Gérer durablement la ressource en eau

La capitalisation régionale des projets pilotes soutenus par le projet GCCA+ AO a démontré que les bonnes pratiques d’AIC et d’agroécologie constituent des outils indispensables de gestion/maîtrise de la ressource en eau et d’atteinte des objectifs climat des politiques publiques ouest africaines. Au Cap Vert où certaines îles n’ont pas reçu de pluie pendant quatre ans, les techniques innovantes d’optimisation de l’eau en agroforesterie expérimentées par ADPM sont à présent suivies de près par le Ministère de l’agriculture cap-verdien comme l’explique son directeur Environnement, Alexandre Nevsky Rodrigues.

Anticiper les risques de la maladaptation et œuvrer aux synergies entre agroécologie et agriculture intelligente face au climat

Les synergies entre AIC et agroécologie sont in fine nombreuses selon Felix Kalaba, auteur principal du chapitre Afrique du Groupe de travail II au sixième Rapport d’évaluation du GIEC : « Nous devons résoudre nos débats d'experts car sur le terrain, les agriculteurs confrontés aux effets néfastes des changements climatiques veulent simplement être plus résilients, produire de manière abordable, accéder aux marchés, vendre des produits, avoir des revenus.

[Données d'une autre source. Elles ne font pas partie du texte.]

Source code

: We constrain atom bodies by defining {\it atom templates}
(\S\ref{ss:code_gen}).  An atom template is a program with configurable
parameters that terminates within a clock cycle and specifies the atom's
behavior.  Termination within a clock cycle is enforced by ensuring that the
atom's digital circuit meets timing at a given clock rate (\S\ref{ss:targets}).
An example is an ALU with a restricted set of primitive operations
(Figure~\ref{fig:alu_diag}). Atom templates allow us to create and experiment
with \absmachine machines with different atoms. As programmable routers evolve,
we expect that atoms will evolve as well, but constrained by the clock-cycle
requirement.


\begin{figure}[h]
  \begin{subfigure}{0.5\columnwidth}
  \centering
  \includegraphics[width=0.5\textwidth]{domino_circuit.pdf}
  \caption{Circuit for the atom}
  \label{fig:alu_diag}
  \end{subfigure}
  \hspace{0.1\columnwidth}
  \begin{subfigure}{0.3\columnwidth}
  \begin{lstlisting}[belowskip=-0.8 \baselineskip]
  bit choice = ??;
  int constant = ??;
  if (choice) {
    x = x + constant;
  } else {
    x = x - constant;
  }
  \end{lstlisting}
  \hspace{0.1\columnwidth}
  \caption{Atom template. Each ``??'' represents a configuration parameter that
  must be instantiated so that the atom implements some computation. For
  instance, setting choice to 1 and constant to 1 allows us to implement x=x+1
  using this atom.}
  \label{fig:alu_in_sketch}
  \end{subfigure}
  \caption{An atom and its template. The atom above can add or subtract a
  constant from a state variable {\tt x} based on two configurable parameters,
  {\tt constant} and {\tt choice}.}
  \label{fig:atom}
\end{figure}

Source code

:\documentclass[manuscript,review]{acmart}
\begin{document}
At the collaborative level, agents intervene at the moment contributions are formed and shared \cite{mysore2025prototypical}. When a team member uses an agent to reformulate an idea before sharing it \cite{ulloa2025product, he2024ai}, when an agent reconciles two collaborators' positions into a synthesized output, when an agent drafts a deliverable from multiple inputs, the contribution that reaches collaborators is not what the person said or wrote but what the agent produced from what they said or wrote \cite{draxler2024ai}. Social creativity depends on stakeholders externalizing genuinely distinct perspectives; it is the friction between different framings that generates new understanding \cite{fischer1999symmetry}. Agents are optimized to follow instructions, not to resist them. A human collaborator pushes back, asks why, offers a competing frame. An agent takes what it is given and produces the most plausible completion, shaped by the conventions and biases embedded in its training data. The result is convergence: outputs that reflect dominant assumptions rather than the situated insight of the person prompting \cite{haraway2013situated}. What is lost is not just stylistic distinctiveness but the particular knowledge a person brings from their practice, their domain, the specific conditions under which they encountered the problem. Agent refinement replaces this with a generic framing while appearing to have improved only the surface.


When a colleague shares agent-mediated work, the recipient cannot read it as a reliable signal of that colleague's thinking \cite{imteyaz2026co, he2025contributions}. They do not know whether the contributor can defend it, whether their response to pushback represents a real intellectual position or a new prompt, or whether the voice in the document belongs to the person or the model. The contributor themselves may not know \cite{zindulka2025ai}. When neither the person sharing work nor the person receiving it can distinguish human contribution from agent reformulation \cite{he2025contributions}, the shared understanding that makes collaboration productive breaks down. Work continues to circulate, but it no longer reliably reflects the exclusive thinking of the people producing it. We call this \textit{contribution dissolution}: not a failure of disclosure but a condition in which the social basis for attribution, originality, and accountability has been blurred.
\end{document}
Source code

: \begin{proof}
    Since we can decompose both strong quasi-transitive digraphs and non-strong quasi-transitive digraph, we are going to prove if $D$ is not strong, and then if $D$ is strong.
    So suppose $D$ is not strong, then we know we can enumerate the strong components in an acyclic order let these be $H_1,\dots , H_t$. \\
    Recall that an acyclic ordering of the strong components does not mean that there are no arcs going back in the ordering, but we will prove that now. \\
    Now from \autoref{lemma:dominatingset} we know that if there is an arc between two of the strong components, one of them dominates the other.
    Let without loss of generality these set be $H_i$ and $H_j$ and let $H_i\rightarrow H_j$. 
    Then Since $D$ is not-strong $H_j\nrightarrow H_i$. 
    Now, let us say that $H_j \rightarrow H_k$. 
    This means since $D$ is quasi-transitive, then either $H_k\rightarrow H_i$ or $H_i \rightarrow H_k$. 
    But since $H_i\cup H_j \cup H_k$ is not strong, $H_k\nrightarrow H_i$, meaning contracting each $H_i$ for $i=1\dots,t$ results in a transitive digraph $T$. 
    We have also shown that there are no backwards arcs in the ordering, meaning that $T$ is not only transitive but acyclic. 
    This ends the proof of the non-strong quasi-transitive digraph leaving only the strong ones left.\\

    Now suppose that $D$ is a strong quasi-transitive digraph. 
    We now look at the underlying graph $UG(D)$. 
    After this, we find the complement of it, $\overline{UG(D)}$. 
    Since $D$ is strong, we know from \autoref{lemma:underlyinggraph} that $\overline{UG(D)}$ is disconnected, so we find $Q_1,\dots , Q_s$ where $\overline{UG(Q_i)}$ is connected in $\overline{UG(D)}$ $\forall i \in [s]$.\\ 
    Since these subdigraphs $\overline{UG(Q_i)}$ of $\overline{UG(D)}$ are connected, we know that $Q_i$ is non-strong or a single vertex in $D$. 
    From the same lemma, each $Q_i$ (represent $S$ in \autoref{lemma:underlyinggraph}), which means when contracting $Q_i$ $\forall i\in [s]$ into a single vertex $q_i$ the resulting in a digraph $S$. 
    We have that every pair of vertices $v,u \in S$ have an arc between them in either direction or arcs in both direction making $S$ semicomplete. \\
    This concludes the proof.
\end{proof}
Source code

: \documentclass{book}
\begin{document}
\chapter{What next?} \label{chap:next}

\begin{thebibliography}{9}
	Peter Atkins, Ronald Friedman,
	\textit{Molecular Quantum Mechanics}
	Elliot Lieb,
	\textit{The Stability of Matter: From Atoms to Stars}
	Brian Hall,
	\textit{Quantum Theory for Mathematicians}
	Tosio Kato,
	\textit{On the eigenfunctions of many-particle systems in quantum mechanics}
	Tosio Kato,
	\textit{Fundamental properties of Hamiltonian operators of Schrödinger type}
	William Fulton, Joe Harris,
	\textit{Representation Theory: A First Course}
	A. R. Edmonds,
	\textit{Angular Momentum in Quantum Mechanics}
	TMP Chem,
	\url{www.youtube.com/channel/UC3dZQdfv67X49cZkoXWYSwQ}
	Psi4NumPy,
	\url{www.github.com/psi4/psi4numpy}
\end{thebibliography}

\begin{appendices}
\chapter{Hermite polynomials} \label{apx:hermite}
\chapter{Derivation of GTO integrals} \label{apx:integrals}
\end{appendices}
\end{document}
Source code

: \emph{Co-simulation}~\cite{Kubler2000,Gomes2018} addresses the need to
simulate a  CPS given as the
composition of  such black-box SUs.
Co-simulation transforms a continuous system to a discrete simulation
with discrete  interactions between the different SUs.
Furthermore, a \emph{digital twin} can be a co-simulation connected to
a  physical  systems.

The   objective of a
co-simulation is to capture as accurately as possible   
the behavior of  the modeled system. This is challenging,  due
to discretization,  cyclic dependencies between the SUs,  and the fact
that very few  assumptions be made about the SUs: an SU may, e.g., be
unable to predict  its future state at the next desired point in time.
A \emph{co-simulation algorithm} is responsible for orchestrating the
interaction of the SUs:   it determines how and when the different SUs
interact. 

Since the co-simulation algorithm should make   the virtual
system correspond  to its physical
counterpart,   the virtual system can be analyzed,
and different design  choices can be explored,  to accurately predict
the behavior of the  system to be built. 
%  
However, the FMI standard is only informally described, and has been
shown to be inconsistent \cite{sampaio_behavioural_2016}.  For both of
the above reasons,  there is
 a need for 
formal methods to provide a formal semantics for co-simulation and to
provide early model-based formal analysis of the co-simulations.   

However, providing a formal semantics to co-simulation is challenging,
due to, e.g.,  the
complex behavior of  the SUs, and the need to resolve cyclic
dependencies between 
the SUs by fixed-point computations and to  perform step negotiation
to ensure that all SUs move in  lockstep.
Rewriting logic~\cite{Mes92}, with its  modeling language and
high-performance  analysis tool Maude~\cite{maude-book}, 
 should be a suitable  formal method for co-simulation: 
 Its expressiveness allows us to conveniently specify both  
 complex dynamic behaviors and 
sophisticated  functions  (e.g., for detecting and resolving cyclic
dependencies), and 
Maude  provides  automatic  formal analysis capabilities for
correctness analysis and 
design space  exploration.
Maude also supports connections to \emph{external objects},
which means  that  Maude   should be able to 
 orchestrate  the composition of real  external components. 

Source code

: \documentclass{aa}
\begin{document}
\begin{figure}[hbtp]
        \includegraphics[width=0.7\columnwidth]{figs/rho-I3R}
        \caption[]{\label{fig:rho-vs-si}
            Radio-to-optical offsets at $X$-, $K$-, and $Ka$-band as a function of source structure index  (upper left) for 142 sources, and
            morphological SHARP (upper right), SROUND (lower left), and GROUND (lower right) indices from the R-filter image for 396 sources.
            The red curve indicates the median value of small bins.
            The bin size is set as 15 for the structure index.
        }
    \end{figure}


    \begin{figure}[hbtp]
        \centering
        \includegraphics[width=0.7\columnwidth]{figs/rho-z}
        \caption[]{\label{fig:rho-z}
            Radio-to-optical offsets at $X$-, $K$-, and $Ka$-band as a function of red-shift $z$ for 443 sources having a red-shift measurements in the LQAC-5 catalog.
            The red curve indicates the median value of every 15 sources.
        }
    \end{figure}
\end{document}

L'AIC et l'agroécologie peuvent toutes deux les aider dans cette direction, il y a beaucoup de synergies ». Alexandre Magnan, confrère membre du GIEC, conclue aussi sur l’importance de la prise en compte des interactions environnementales, sociales et économiques des projets d’adaptation. Et ce dès le stade de la conception des projets : “éviter les maladaptations repose en grande partie sur la non reproduction des erreurs passées et actuelles, notamment l’expérience empirique en matière d’aménagement du territoire et de gestion des risques naturels”.